Even a rejection of a particular manuscript or idea does not mean the editor has rejected you altogether. Pay attention to any notes or comments you might receive that encourages you to submit something else to the same editor. I use a self-addressed postcard with check-off options in my submissions. Many times editors will choose the option that states: “Although this manuscript does not meet my current needs, please feel free to query me on another project.” I always take advantage of that invitation, and so should you.
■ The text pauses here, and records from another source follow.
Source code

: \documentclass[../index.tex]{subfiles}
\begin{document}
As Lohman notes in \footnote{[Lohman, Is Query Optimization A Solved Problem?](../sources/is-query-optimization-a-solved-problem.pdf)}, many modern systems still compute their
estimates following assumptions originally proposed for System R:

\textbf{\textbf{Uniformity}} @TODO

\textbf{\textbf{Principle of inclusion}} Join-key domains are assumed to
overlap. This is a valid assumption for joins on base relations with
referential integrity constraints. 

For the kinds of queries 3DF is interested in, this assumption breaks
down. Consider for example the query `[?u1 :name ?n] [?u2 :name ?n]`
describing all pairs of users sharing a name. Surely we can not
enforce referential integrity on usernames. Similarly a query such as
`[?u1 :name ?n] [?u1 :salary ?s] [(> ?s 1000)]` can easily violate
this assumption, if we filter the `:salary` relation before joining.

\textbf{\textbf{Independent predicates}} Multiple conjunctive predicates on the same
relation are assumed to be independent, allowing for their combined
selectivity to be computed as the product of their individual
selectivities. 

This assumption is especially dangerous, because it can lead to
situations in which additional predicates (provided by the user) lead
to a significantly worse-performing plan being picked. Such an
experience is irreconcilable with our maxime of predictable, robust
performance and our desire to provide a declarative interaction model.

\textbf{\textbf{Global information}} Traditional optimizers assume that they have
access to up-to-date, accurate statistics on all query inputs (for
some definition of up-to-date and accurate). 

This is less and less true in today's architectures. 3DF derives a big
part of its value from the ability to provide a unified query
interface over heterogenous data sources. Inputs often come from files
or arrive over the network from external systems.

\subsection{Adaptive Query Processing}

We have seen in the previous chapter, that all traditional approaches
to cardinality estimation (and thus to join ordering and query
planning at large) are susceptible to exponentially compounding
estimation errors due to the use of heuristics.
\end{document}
Editors can’t buy your work if they don’t know you’re out there, so, if you’re sitting around waiting for that response from a single editor, wait no more. Get busy and send your query out to additional places who buy the same kind of pieces. Every time a rejection comes back, send the query out to another house. Keep track of where and when you are sending, then be ready to smile when the request for a completed manuscript a contract offer comes through.


Shanna Blythe said...

Lu Ann,

Thanks for the comments. It is crazy about how specific some publishers are about not wanting a multiple submission.

I used to wonder if there was some great database out there that automatically recorded your submission and sent an e-mail to the editor receiving it, "Alert! Alert! You have a manuscript that is at other publishing houses at the moment. Do not read this. Throw it away."

Because otherwise how the heck would they even know? It is so frustrating to try to follow the rules and submit once or twice a year.

So thanks for the advice!

Celise said...

What I would like to know is...what if you send your work to an editor, they like it, want to buy it, but you have no agent. Are you expected to get one if an offer is made?

I wouldn't mind submitting to both editors and agents, but I've heard time and again, that I should get an agent first.

Can you give me your opinion on this?

Lisa said...

This was a GREAT article. And perfect timing (for me)!

Lu Ann Brobst Staheli said...

Thanks for your question. If an editor is open to submissions that are not represented by an agent, then you don't need an agent, at least not right away. I would suggest looking for both at the same time, always keeping a record of who you've submitted each project to because an agent might ask about previous submissions to editors for a given book. You can always do what children's author Mette Harrison did. When she was offered a book contract, she contacted an agent who was willing to represent her, leaving someone else to work out her contract details. An agent can sometimes get more money for you, but it also takes some of your profits to pay them. You have to weigh your options, but at this stage, the biggest goal should be to get something accepted for publication and that may mean you represent yourself for awhile. You are your own biggest fan and you will love your work so much that you will keep trying to get it published, even after an agent might move onto to another project or someone else as a writer. Good luck, and keep submitting!

Lu Ann Brobst Staheli said...

I laughed right out loud about your automatic database idea! You're right. There is no way they can know you submitted elsewhere unless you tell them. If you're lucky enough to have an editor request the entire manuscript, you can always send a notice of withdrawal to any other publishers you might have queried. You might want to wait until a contract is offered though to be on the safe side. We never want to burn bridges in the publishing world. You never know who will change houses tomorrow!
Lu Ann

Lu Ann Brobst Staheli said...

Good luck and let us know when you get something accepted!
Lu Ann

Heather B. Moore said...

Celise, Brandon Sanderson (prolific fantasy author) found a publisher first. Then he contacted an agent who he'd queried several times and received helpful feedback from . . . of course that agent was happy to represent him. The agent was, in the future, able to get him bigger deals and series contracts. So it's definately been done both ways! At recent RWA conference, one of the agents told me she had authors contact her AFTER securing a publisher--so that the agent could work a stronger/multiple-deal and the author didn't have to deal with all the legalities.